▸ **REQUIRED ACTION**
Search the data for the word "hvec". Reproduce every line where it is found.

▸ **INFORMATION SUPPLIED**
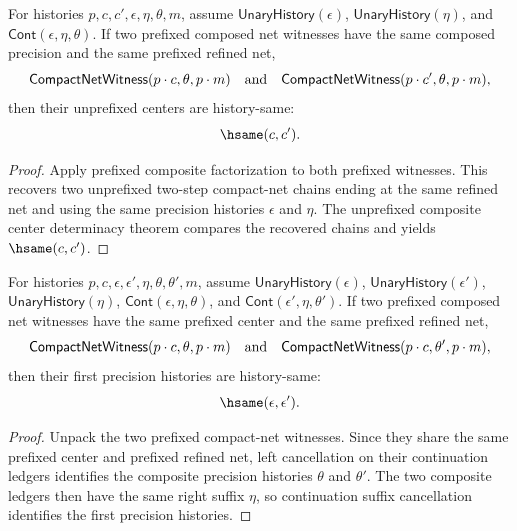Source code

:\begin{theorem}
\label{thm:compact-net-witness-prefixed-composite-center-deterministic}
For histories $p,c,c',\epsilon,\eta,\theta,m$, assume
$\mathsf{UnaryHistory}(\epsilon)$, $\mathsf{UnaryHistory}(\eta)$, and
$\mathsf{Cont}(\epsilon,\eta,\theta)$. If two prefixed composed net witnesses
have the same composed precision and the same prefixed refined net,
$$
\mathsf{CompactNetWitness}(p \cdot c,\theta,p \cdot m)
\quad\hbox{and}\quad
\mathsf{CompactNetWitness}(p \cdot c',\theta,p \cdot m),
$$
then their unprefixed centers are history-same:
$$
\hsame(c,c').
$$
\end{theorem}
\begin{proof}
Apply prefixed composite factorization to both prefixed witnesses. This
recovers two unprefixed two-step compact-net chains ending at the same refined
net and using the same precision histories $\epsilon$ and $\eta$. The
unprefixed composite center determinacy theorem compares the recovered chains
and yields $\hsame(c,c')$.
\end{proof}

\begin{theorem}
\label{thm:compact-net-witness-prefixed-composite-precision-deterministic}
For histories $p,c,\epsilon,\epsilon',\eta,\theta,\theta',m$, assume
$\mathsf{UnaryHistory}(\epsilon)$, $\mathsf{UnaryHistory}(\epsilon')$,
$\mathsf{UnaryHistory}(\eta)$,
$\mathsf{Cont}(\epsilon,\eta,\theta)$, and
$\mathsf{Cont}(\epsilon',\eta,\theta')$. If two prefixed composed net witnesses
have the same prefixed center and the same prefixed refined net,
$$
\mathsf{CompactNetWitness}(p \cdot c,\theta,p \cdot m)
\quad\hbox{and}\quad
\mathsf{CompactNetWitness}(p \cdot c,\theta',p \cdot m),
$$
then their first precision histories are history-same:
$$
\hsame(\epsilon,\epsilon').
$$
\end{theorem}
\begin{proof}
Unpack the two prefixed compact-net witnesses. Since they share the same
prefixed center and prefixed refined net, left cancellation on their
continuation ledgers identifies the composite precision histories
$\theta$ and $\theta'$. The two composite ledgers then have the same right
suffix $\eta$, so continuation suffix cancellation identifies the first
precision histories.
\end{proof}

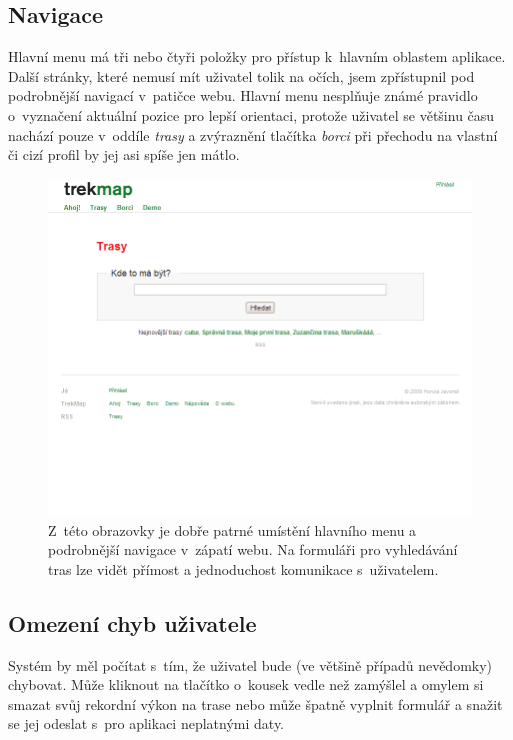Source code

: \subsection{Navigace}
Hlavní menu má tři nebo čtyři položky pro přístup k~hlavním
oblastem aplikace. Další stránky, které nemusí mít uživatel tolik na
očích, jsem zpřístupnil pod podrobnější navigací v~patičce webu.
Hlavní menu nesplňuje známé pravidlo o~vyznačení aktuální pozice pro
lepší orientaci, protože uživatel se většinu času nachází pouze
v~oddíle {\it trasy} a zvýraznění tlačítka {\it borci} při přechodu na
vlastní či cizí profil by jej asi spíše jen mátlo.

\begin{figure}[h]
	\includegraphics[width=\textwidth, keepaspectratio]{fig/screennav}
	\caption{Z~této obrazovky je dobře patrné umístění hlavního menu a
	podrobnější navigace v~zápatí webu. Na formuláři pro vyhledávání tras lze
	vidět přímost a jednoduchost komunikace s~uživatelem.}
	\label{obrGoogleMap}
\end{figure}

\subsection{Omezení chyb uživatele}
Systém by měl počítat s~tím, že uživatel bude (ve většině případů
nevědomky) chybovat. Může kliknout na tlačítko o~kousek vedle než
zamýšlel a omylem si smazat svůj rekordní výkon na trase nebo může
špatně vyplnit formulář a snažit se jej odeslat s~pro aplikaci neplatnými daty.

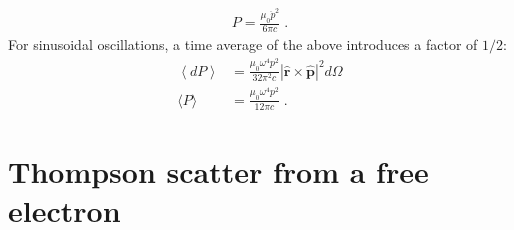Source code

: \documentclass[12pt]{article}
\renewcommand{\vec}[1]{\boldsymbol{#1}}
\newcommand{\hvec}[1]{\hat{\vec{#1}}}
\newcommand{\avg}[1]{\left\langle #1 \right\rangle}
\begin{document}
\begin{align}
P =  \frac{\mu_0 \ddot{p}^2}{6\pi c}  \; .
\end{align}
For sinusoidal oscillations, a time average of the above introduces a factor of $1/2$:
\begin{align}
\avg{dP} &= \frac{\mu_0 \omega^4 p^2}{32\pi^2 c} |\hvec{r}\times\hvec{p}|^2 d\Omega \\
\langle P \rangle &=  \frac{\mu_0 \omega^4 p^2}{12\pi c} \; . \label{eqn:avgpwer}
\end{align}

\section{Thompson scatter from a free electron}
\end{document}
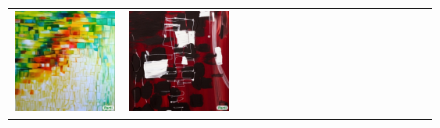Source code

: \begin{figure}[ht!]
\begin{adjustwidth}{-0.8in}{-0.5in}
\begin{tabular}{cccccccccccccccccccc}
\multicolumn{3}{c}{\includegraphics[width=\twobytwocolwidth\textwidth]{figures/cherries/art_light_happy.jpg}} &
\multicolumn{3}{c}{\includegraphics[width=\twobytwocolwidth\textwidth]{figures/cherries/art_black_red_white.jpg}} \\

\end{tabular}
\end{adjustwidth}
\end{figure}
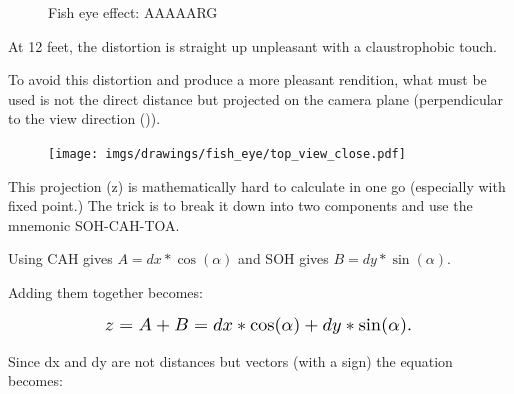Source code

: \begin{minipage}{\textwidth}
 \begin{figure}[H]
\centering
 \caption{Fish eye effect: AAAAARG} \label{fig:mips}
 \end{figure}
 

\begin{minipage}{.4\textwidth}
At 12 feet, the distortion is straight up unpleasant with a claustrophobic touch.\\
\par
To avoid this distortion and produce a more pleasant rendition, what must be used is not the direct distance  but  projected on the camera plane (perpendicular to the view direction ()).
 \end{minipage}
\begin{minipage}{.6\textwidth}
 \begin{figure}[H]
  \begin{flushright}
  \texttt{[image: imgs/drawings/fish\_eye/top\_view\_close.pdf]}
 \end{flushright}
\end{figure}
 \end{minipage}
\end{minipage}
\par



\begin{figure}[H]

 
\label{fig:Raycasting2}
 
\end{figure}

This projection (z) is mathematically hard to calculate in one go (especially with fixed point.) The trick is to break it down into two components and use the mnemonic SOH-CAH-TOA.\\


\begin{figure}[H]
\centering
 
 
\end{figure}
Using CAH gives $A = dx * \cos(\alpha)$ and SOH gives $B = dy * \sin(\alpha) $.\\
\par

Adding them together becomes:
\par
\begin{figure}[H]
  \centering
  \begin{equation*}
    \scalebox{1.3}{
$z = A + B = dx * \cos(\alpha) + dy * \sin(\alpha) $. 
 }
  \end{equation*}
\end{figure}
Since dx and dy are not distances but vectors (with a sign) the equation becomes:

▸ **RESPONSE BOX**
\newcommand{\hvec}[1]{\hat{\vec{#1}}}
\avg{dP} &= \frac{\mu_0 \omega^4 p^2}{32\pi^2 c} |\hvec{r}\times\hvec{p}|^2 d\Omega \\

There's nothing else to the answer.